• _The task_
The answer must reproduce the listing exactly, with every picture left out.

• _Provided material_

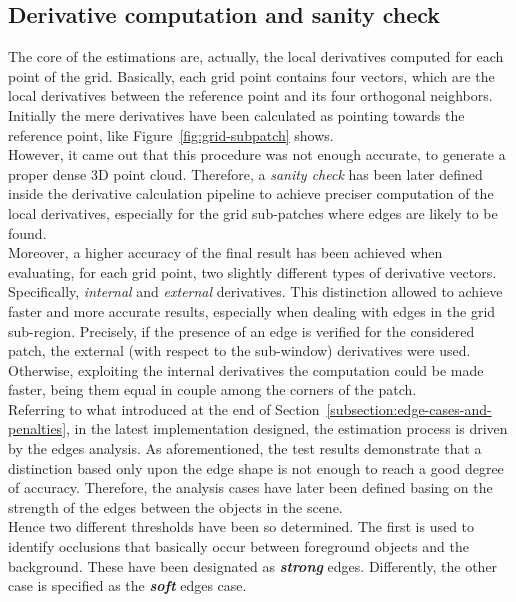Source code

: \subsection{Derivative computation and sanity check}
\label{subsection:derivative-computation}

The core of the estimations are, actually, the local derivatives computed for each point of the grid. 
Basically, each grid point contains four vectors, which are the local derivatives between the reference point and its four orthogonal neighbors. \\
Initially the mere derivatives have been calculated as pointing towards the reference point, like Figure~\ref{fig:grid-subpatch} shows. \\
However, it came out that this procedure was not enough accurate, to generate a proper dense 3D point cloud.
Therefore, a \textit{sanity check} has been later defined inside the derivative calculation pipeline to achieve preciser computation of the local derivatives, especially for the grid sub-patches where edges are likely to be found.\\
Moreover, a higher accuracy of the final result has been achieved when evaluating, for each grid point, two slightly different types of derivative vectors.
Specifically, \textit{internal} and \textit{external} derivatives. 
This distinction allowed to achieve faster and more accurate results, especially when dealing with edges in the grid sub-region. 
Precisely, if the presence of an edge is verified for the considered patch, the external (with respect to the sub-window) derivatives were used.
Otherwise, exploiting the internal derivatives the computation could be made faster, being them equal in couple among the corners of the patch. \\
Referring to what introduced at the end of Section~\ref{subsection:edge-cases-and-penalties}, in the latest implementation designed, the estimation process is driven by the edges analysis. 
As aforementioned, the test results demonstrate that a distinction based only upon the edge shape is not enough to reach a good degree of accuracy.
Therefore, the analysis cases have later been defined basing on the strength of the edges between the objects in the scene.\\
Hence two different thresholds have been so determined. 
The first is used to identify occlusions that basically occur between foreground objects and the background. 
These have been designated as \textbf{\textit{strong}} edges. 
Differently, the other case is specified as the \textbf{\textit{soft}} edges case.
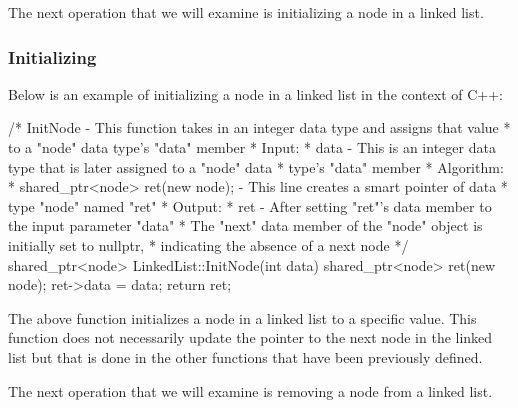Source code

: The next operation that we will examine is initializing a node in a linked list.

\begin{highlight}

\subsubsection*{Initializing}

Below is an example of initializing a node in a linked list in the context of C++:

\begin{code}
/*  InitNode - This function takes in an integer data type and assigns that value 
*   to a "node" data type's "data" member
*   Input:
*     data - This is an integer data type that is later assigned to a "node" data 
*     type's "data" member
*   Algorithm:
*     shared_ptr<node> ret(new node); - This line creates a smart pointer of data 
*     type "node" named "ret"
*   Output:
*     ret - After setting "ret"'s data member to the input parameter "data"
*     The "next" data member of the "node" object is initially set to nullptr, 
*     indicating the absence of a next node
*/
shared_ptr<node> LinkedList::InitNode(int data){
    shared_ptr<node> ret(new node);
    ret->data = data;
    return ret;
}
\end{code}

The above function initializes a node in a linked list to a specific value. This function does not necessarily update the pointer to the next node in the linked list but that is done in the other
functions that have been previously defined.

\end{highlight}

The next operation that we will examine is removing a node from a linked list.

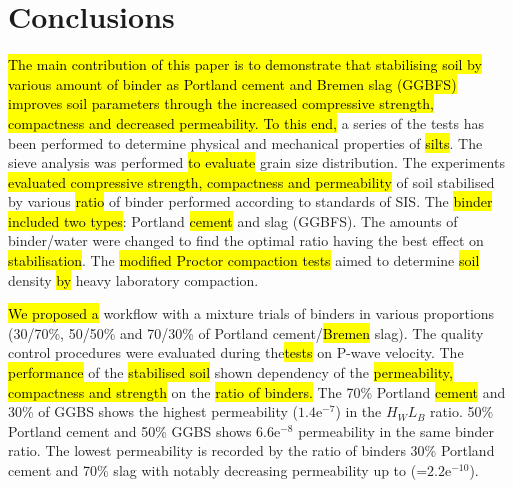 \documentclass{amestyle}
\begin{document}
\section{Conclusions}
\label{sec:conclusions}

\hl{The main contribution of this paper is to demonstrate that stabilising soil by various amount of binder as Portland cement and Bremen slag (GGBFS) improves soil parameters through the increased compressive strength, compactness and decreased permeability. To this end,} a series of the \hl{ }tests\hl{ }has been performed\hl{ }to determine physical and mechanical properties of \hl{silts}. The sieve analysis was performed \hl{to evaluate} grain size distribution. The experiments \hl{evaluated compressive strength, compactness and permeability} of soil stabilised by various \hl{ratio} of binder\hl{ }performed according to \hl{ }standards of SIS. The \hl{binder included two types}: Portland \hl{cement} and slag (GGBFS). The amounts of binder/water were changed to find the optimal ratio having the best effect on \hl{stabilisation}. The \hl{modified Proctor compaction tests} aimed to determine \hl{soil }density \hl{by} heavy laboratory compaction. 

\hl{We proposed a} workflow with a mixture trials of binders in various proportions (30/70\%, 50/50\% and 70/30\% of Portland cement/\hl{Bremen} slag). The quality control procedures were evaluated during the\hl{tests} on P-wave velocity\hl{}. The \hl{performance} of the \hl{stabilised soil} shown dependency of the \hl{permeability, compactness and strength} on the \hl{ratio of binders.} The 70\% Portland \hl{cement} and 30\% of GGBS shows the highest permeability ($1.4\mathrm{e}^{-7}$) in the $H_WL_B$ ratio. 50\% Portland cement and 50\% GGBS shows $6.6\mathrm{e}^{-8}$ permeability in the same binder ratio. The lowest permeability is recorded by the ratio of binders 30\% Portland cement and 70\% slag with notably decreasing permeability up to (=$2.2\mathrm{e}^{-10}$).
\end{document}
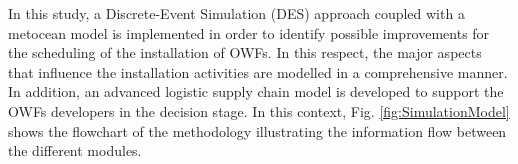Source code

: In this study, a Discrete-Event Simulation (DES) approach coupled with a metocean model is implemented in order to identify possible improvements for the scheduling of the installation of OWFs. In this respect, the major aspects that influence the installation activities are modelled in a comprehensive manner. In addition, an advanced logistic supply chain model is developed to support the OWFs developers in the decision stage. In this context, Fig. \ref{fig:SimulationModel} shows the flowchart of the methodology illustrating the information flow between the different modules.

• _Answer to this task_
Source code

: \subsection{Derivative computation and sanity check}
\label{subsection:derivative-computation}

The core of the estimations are, actually, the local derivatives computed for each point of the grid. 
Basically, each grid point contains four vectors, which are the local derivatives between the reference point and its four orthogonal neighbors. \\
Initially the mere derivatives have been calculated as pointing towards the reference point, like Figure~\ref{fig:grid-subpatch} shows. \\
However, it came out that this procedure was not enough accurate, to generate a proper dense 3D point cloud.
Therefore, a \textit{sanity check} has been later defined inside the derivative calculation pipeline to achieve preciser computation of the local derivatives, especially for the grid sub-patches where edges are likely to be found.\\
Moreover, a higher accuracy of the final result has been achieved when evaluating, for each grid point, two slightly different types of derivative vectors.
Specifically, \textit{internal} and \textit{external} derivatives. 
This distinction allowed to achieve faster and more accurate results, especially when dealing with edges in the grid sub-region. 
Precisely, if the presence of an edge is verified for the considered patch, the external (with respect to the sub-window) derivatives were used.
Otherwise, exploiting the internal derivatives the computation could be made faster, being them equal in couple among the corners of the patch. \\
Referring to what introduced at the end of Section~\ref{subsection:edge-cases-and-penalties}, in the latest implementation designed, the estimation process is driven by the edges analysis. 
As aforementioned, the test results demonstrate that a distinction based only upon the edge shape is not enough to reach a good degree of accuracy.
Therefore, the analysis cases have later been defined basing on the strength of the edges between the objects in the scene.\\
Hence two different thresholds have been so determined. 
The first is used to identify occlusions that basically occur between foreground objects and the background. 
These have been designated as \textbf{\textit{strong}} edges. 
Differently, the other case is specified as the \textbf{\textit{soft}} edges case.
Source code

: The next operation that we will examine is initializing a node in a linked list.

\begin{highlight}

\subsubsection*{Initializing}

Below is an example of initializing a node in a linked list in the context of C++:

\begin{code}
/*  InitNode - This function takes in an integer data type and assigns that value 
*   to a "node" data type's "data" member
*   Input:
*     data - This is an integer data type that is later assigned to a "node" data 
*     type's "data" member
*   Algorithm:
*     shared_ptr<node> ret(new node); - This line creates a smart pointer of data 
*     type "node" named "ret"
*   Output:
*     ret - After setting "ret"'s data member to the input parameter "data"
*     The "next" data member of the "node" object is initially set to nullptr, 
*     indicating the absence of a next node
*/
shared_ptr<node> LinkedList::InitNode(int data){
    shared_ptr<node> ret(new node);
    ret->data = data;
    return ret;
}
\end{code}

The above function initializes a node in a linked list to a specific value. This function does not necessarily update the pointer to the next node in the linked list but that is done in the other
functions that have been previously defined.

\end{highlight}

The next operation that we will examine is removing a node from a linked list.

 \documentclass{amestyle}
\begin{document}
\section{Conclusions}
\label{sec:conclusions}

\hl{The main contribution of this paper is to demonstrate that stabilising soil by various amount of binder as Portland cement and Bremen slag (GGBFS) improves soil parameters through the increased compressive strength, compactness and decreased permeability. To this end,} a series of the \hl{ }tests\hl{ }has been performed\hl{ }to determine physical and mechanical properties of \hl{silts}. The sieve analysis was performed \hl{to evaluate} grain size distribution. The experiments \hl{evaluated compressive strength, compactness and permeability} of soil stabilised by various \hl{ratio} of binder\hl{ }performed according to \hl{ }standards of SIS. The \hl{binder included two types}: Portland \hl{cement} and slag (GGBFS). The amounts of binder/water were changed to find the optimal ratio having the best effect on \hl{stabilisation}. The \hl{modified Proctor compaction tests} aimed to determine \hl{soil }density \hl{by} heavy laboratory compaction. 

\hl{We proposed a} workflow with a mixture trials of binders in various proportions (30/70\%, 50/50\% and 70/30\% of Portland cement/\hl{Bremen} slag). The quality control procedures were evaluated during the\hl{tests} on P-wave velocity\hl{}. The \hl{performance} of the \hl{stabilised soil} shown dependency of the \hl{permeability, compactness and strength} on the \hl{ratio of binders.} The 70\% Portland \hl{cement} and 30\% of GGBS shows the highest permeability ($1.4\mathrm{e}^{-7}$) in the $H_WL_B$ ratio. 50\% Portland cement and 50\% GGBS shows $6.6\mathrm{e}^{-8}$ permeability in the same binder ratio. The lowest permeability is recorded by the ratio of binders 30\% Portland cement and 70\% slag with notably decreasing permeability up to (=$2.2\mathrm{e}^{-10}$).
\end{document}
Source code

: In this study, a Discrete-Event Simulation (DES) approach coupled with a metocean model is implemented in order to identify possible improvements for the scheduling of the installation of OWFs. In this respect, the major aspects that influence the installation activities are modelled in a comprehensive manner. In addition, an advanced logistic supply chain model is developed to support the OWFs developers in the decision stage. In this context, Fig. \ref{fig:SimulationModel} shows the flowchart of the methodology illustrating the information flow between the different modules.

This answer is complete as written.